Although Chick-fil-A COO Dan Cathy denounces gay-rights, the donations Chick-fil-A makes to specific organizations impacts the student body, including the straight population, she said.

“It’s affecting you because it’s affecting your university, it’s affecting your fellow students and it’s affecting your friends,” Sturm said.

Although the business does not argue against her rights, she acts as an ally for the queer community.

“And the end of the day, my rights are still safe,” she said. “I recognize that I have heterosexual privilege, and I know it is my civic responsibility to show my opposition to Chick-fil-A’s presence on campus.”

While the forum enabled all students to voice their views, senior Jasmine Whaley explicitly said she does not care about the opinions of each individual, but rather that the student body acts in a manner representative of the Elon honor code.

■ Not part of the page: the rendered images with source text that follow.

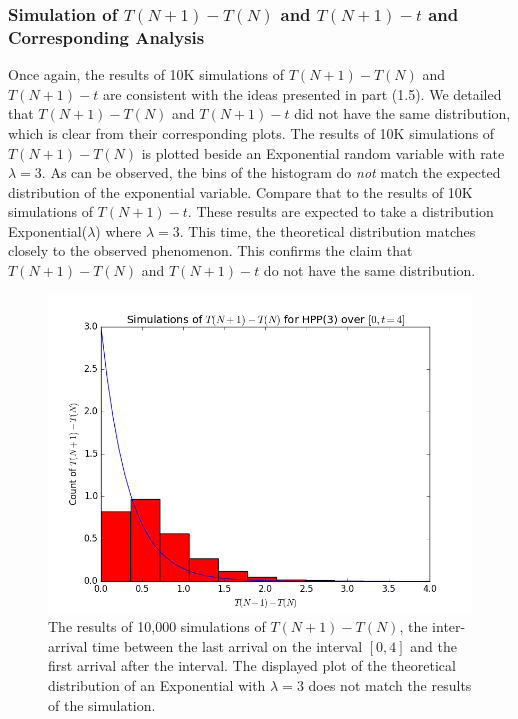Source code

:\documentclass[11pt, oneside]{article}   	%
\begin{document}
\subsubsection{Simulation of $T(N+1)-T(N)$ and $T(N+1)-t$ and Corresponding Analysis}
Once again, the results of 10K simulations of $T(N+1)-T(N)$ and $T(N+1)-t$ are consistent with the ideas presented in part (1.5). We detailed that $T(N+1)-T(N)$ and $T(N+1)-t$ did not have the same distribution, which is clear from their corresponding plots. The results of 10K simulations of $T(N+1)-T(N)$ is plotted beside an Exponential random variable with rate $\lambda=3$. As can be observed, the bins of the histogram do \emph{not} match the expected distribution of the exponential variable. Compare that to the results of 10K simulations of $T(N+1)-t$. These results are expected to take a distribution Exponential($\lambda$) where $\lambda=3$. This time, the theoretical distribution matches closely to the observed phenomenon. This confirms the claim that $T(N+1)-T(N)$ and $T(N+1)-t$ do not have the same distribution.
\begin{figure}[H]
\includegraphics[scale=.45]{hpp_tn1_tn}
\caption{The results of 10,000 simulations of $T(N+1)-T(N)$, the inter-arrival time between the last arrival on the interval $[0,4]$ and the first arrival after the interval. The displayed plot of the theoretical distribution of an Exponential with $\lambda=3$ does not match the results of the simulation.}
\label{fig:x}
\end{figure}
\end{document}
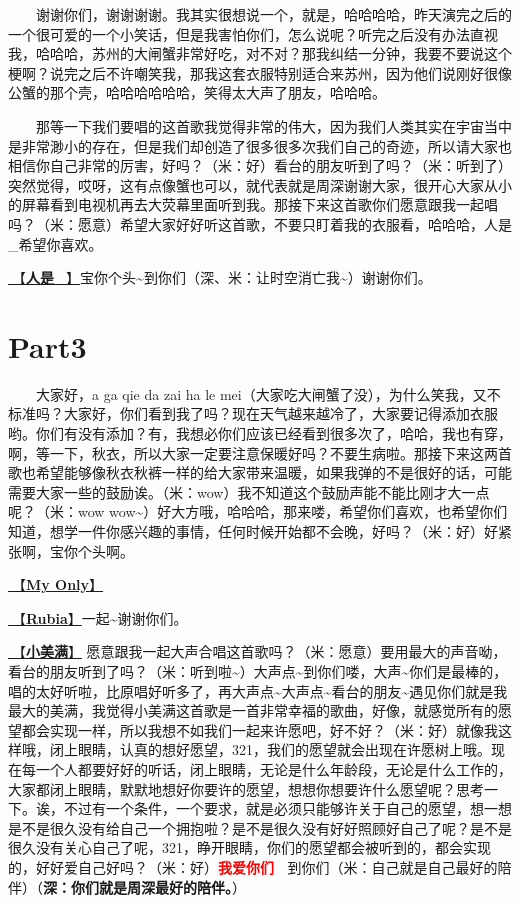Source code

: \documentclass[]{ctexbook}
\begin{document}
  谢谢你们，谢谢谢谢。我其实很想说一个，就是，哈哈哈哈，昨天演完之后的一个很可爱的一个小笑话，但是我害怕你们，怎么说呢？听完之后没有办法直视我，哈哈哈，苏州的大闸蟹非常好吃，对不对？那我纠结一分钟，我要不要说这个梗啊？说完之后不许嘲笑我，那我这套衣服特别适合来苏州，因为他们说刚好很像公蟹的那个壳，哈哈哈哈哈哈，笑得太大声了朋友，哈哈哈。

  那等一下我们要唱的这首歌我觉得非常的伟大，因为我们人类其实在宇宙当中是非常渺小的存在，但是我们却创造了很多很多次我们自己的奇迹，所以请大家也相信你自己非常的厉害，好吗？（米：好）看台的朋友听到了吗？（米：听到了）突然觉得，哎呀，这有点像蟹也可以，就代表就是周深谢谢大家，很开心大家从小的屏幕看到电视机再去大荧幕里面听到我。那接下来这首歌你们愿意跟我一起唱吗？（米：愿意）希望大家好好听这首歌，不要只盯着我的衣服看，哈哈哈，人是\_希望你喜欢。

\hyperref[renshi]{🎵【\textbf{人是\_}】}宝你个头\textasciitilde 到你们（深、米：让时空消亡我\textasciitilde）谢谢你们。

\section{Part3}\label{suzhou-20241110-part3}

  大家好，a ga qie da zai ha le mei（大家吃大闸蟹了没），为什么笑我，又不标准吗？大家好，你们看到我了吗？现在天气越来越冷了，大家要记得添加衣服哟。你们有没有添加？有，我想必你们应该已经看到很多次了，哈哈，我也有穿，啊，等一下，秋衣，所以大家一定要注意保暖好吗？不要生病啦。那接下来这两首歌也希望能够像秋衣秋裤一样的给大家带来温暖，如果我弹的不是很好的话，可能需要大家一些的鼓励诶。（米：wow）我不知道这个鼓励声能不能比刚才大一点呢？（米：wow wow\textasciitilde）好大方哦，哈哈哈，那来喽，希望你们喜欢，也希望你们知道，想学一件你感兴趣的事情，任何时候开始都不会晚，好吗？（米：好）好紧张啊，宝你个头啊。

\hyperref[my-only]{🎵【\textbf{My Only}】}

\hyperref[rubia]{🎵【\textbf{Rubia}】}一起\textasciitilde 谢谢你们。

\hyperref[happy-ending]{🎵【\textbf{小美满}】} 愿意跟我一起大声合唱这首歌吗？（米：愿意）要用最大的声音呦，看台的朋友听到了吗？（米：听到啦\textasciitilde）大声点\textasciitilde 到你们喽，大声\textasciitilde 你们是最棒的，唱的太好听啦，比原唱好听多了，再大声点\textasciitilde 大声点\textasciitilde 看台的朋友\textasciitilde 遇见你们就是我最大的美满，我觉得小美满这首歌是一首非常幸福的歌曲，好像，就感觉所有的愿望都会实现一样，所以我想不如我们一起来许愿吧，好不好？（米：好）就像我这样哦，闭上眼睛，认真的想好愿望，321，我们的愿望就会出现在许愿树上哦。现在每一个人都要好好的听话，闭上眼睛，无论是什么年龄段，无论是什么工作的，大家都闭上眼睛，默默地想好你要许的愿望，想想你想要许什么愿望呢？思考一下。诶，不过有一个条件，一个要求，就是必须只能够许关于自己的愿望，想一想是不是很久没有给自己一个拥抱啦？是不是很久没有好好照顾好自己了呢？是不是很久没有关心自己了呢，321，睁开眼睛，你们的愿望都会被听到的，都会实现的，好好爱自己好吗？（米：好）\textbf{\textcolor{red}{我爱你们~ } } 到你们（米：自己就是自己最好的陪伴）（\textbf{深：你们就是周深最好的陪伴。}）
\end{document}

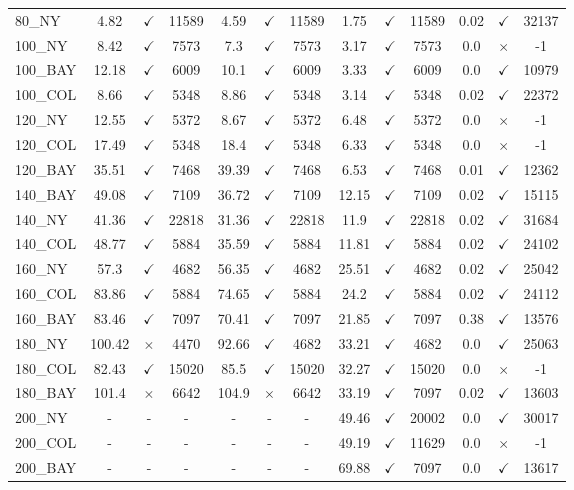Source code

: \documentclass[main.tex]{subfiles}
\begin{document}
\begin{landscape}
\begin{center}
\begin{tabular}{lcccccccccccc}
80\_NY & 4.82 & $\checkmark$ & 11589 & 4.59 & $\checkmark$ & 11589 & 1.75 & $\checkmark$ & 11589 & 0.02 & $\checkmark$ & 32137\\
100\_NY & 8.42 & $\checkmark$ & 7573 & 7.3 & $\checkmark$ & 7573 & 3.17 & $\checkmark$ & 7573 & 0.0 & $\times$ & -1\\
100\_BAY & 12.18 & $\checkmark$ & 6009 & 10.1 & $\checkmark$ & 6009 & 3.33 & $\checkmark$ & 6009 & 0.0 & $\checkmark$ & 10979\\
100\_COL & 8.66 & $\checkmark$ & 5348 & 8.86 & $\checkmark$ & 5348 & 3.14 & $\checkmark$ & 5348 & 0.02 & $\checkmark$ & 22372\\
120\_NY & 12.55 & $\checkmark$ & 5372 & 8.67 & $\checkmark$ & 5372 & 6.48 & $\checkmark$ & 5372 & 0.0 & $\times$ & -1\\
120\_COL & 17.49 & $\checkmark$ & 5348 & 18.4 & $\checkmark$ & 5348 & 6.33 & $\checkmark$ & 5348 & 0.0 & $\times$ & -1\\
120\_BAY & 35.51 & $\checkmark$ & 7468 & 39.39 & $\checkmark$ & 7468 & 6.53 & $\checkmark$ & 7468 & 0.01 & $\checkmark$ & 12362\\
140\_BAY & 49.08 & $\checkmark$ & 7109 & 36.72 & $\checkmark$ & 7109 & 12.15 & $\checkmark$ & 7109 & 0.02 & $\checkmark$ & 15115\\
140\_NY & 41.36 & $\checkmark$ & 22818 & 31.36 & $\checkmark$ & 22818 & 11.9 & $\checkmark$ & 22818 & 0.02 & $\checkmark$ & 31684\\
140\_COL & 48.77 & $\checkmark$ & 5884 & 35.59 & $\checkmark$ & 5884 & 11.81 & $\checkmark$ & 5884 & 0.02 & $\checkmark$ & 24102\\
160\_NY & 57.3 & $\checkmark$ & 4682 & 56.35 & $\checkmark$ & 4682 & 25.51 & $\checkmark$ & 4682 & 0.02 & $\checkmark$ & 25042\\
160\_COL & 83.86 & $\checkmark$ & 5884 & 74.65 & $\checkmark$ & 5884 & 24.2 & $\checkmark$ & 5884 & 0.02 & $\checkmark$ & 24112\\
160\_BAY & 83.46 & $\checkmark$ & 7097 & 70.41 & $\checkmark$ & 7097 & 21.85 & $\checkmark$ & 7097 & 0.38 & $\checkmark$ & 13576\\
180\_NY & 100.42 & $\times$ & 4470 & 92.66 & $\checkmark$ & 4682 & 33.21 & $\checkmark$ & 4682 & 0.0 & $\checkmark$ & 25063\\
180\_COL & 82.43 & $\checkmark$ & 15020 & 85.5 & $\checkmark$ & 15020 & 32.27 & $\checkmark$ & 15020 & 0.0 & $\times$ & -1\\
180\_BAY & 101.4 & $\times$ & 6642 & 104.9 & $\times$ & 6642 & 33.19 & $\checkmark$ & 7097 & 0.02 & $\checkmark$ & 13603\\
200\_NY & - & - & - 
 & - & - & - 
 & 49.46 & $\checkmark$ & 20002 & 0.0 & $\checkmark$ & 30017\\
200\_COL & - & - & - 
 & - & - & - 
 & 49.19 & $\checkmark$ & 11629 & 0.0 & $\times$ & -1\\
200\_BAY & - & - & - 
 & - & - & - 
 & 69.88 & $\checkmark$ & 7097 & 0.0 & $\checkmark$ & 13617\\
\hline\end{tabular}
\end{center}
\end{landscape}
\end{document}
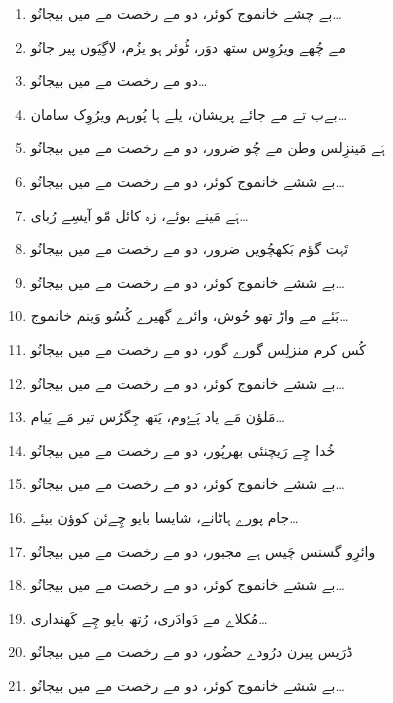 \documentclass[12pt]{article}
\newcommand{\bigarabic}[1]{\fontsize{16pt}{18pt}\selectfont \textarabic{#1}}
\begin{document}
\begin{multicols}{2}
\begin{multicols}{2}
\columnbreak

\begin{RTL}
\begin{enumerate}[leftmargin=*, label=\arabic*., font=\fontsize{16pt}{18pt}\selectfont]
  \item \bigarabic{بے چشے خانموج کوئر، دو مے رخصت مے میں بیجانُو…}
  \item \bigarabic{مے چُھے ویرُوِس ستھ دوَر، ٹُوئر ہو یزُم، لاگِیَوں پیر جانُو}
  \item \bigarabic{دو مے رخصت مے میں بیجانُو…}
  \item \bigarabic{بےب تے مے جائے پریشان، یلے ہا پُورہم ویرُوِک سامان…}
  \item \bigarabic{ہَے مَینزِلس وطن مے چُو ضرور، دو مے رخصت مے میں بیجانُو}
  \item \bigarabic{بے ششے خانموج کوئر، دو مے رخصت مے میں بیجانُو…}
  \item \bigarabic{ہَے مَینے بوئے، زہ کائل مّو آیسِے رُبای…}
  \item \bigarabic{تَہت گؤم بَکھچُویں ضرور، دو مے رخصت مے میں بیجانُو}
  \item \bigarabic{بے ششے خانموج کوئر، دو مے رخصت مے میں بیجانُو…}
  \item \bigarabic{بَئے مے واڑ تھو حُوش، وائرے گھیرے کُسُو وَینم خانموج…}
  \item \bigarabic{کُس کرم منزلِس گورے گور، دو مے رخصت مے میں بیجانُو}
  \item \bigarabic{بے ششے خانموج کوئر، دو مے رخصت مے میں بیجانُو…}
  \item \bigarabic{مَلؤن مَے یاد پَےُوم، یَتھ جِگرُس تیر مَے یَیام…}
  \item \bigarabic{خُدا چِے رَیچنئی بھرپُور، دو مے رخصت مے میں بیجانُو}
  \item \bigarabic{بے ششے خانموج کوئر، دو مے رخصت مے میں بیجانُو…}
  \item \bigarabic{جام پورے ہاٹانے، شایسا بایو چِےئن کوؤن بیئے…}
  \item \bigarabic{وائرِو گسنس چَیس ہے مجبور، دو مے رخصت مے میں بیجانُو}
  \item \bigarabic{بے ششے خانموج کوئر، دو مے رخصت مے میں بیجانُو…}
  \item \bigarabic{مُکلاے مے دَوادَری، رُتھ بایو چِے کَھنداری…}
  \item \bigarabic{ڈرَیس پیرن درُودے حضُور، دو مے رخصت مے میں بیجانُو}
  \item \bigarabic{بے ششے خانموج کوئر، دو مے رخصت مے میں بیجانُو…}
\end{enumerate}
\end{RTL}
\end{multicols}



\end{multicols}
\end{document}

Whaley, co-founder of Better Together and a student active in the admissions office and Multicultural Center, described her resume as “knee-deep in this diversity.”

Elon’s commitment to diversity attracted her to the university, she said, and she encouraged all students to uphold the institution’s values by voting to remove Chick-fil-A from campus.

“Don’t say you respect everyone in our community, when you support an organization that does not,” Whaley said.

Although the majority of students who spoke at the forum requested SGA vote in favor of the resolution, a few spoke in opposition to the piece of legislation.

Robert Orr referred to a survey conducted by The Pendulum to demonstrate the majority of the student body supports Chick-fil-A’s presence on campus and chooses to eat at the establishment.

“The SGA is designed to represent our student body,” Orr said. “There are the results, now granted it is not the entire student body, but it is a greater percentage of the student body than is represented here this evening.”

While junior Jack Minor criticized the forum for not representing various opinions, Elon SGA tweeted asking Elon students to submit their views.

Sarah Dodge, SGA public relations chair, read some of the tweets submitted. The majority of the tweets opposed the resolution, but Dodge cautioned members of the Senate to consider that these individuals did not take the time nor risk criticism to share their views publicly.

Discussion continued among SGA senate members for 50 minutes before the representatives voted.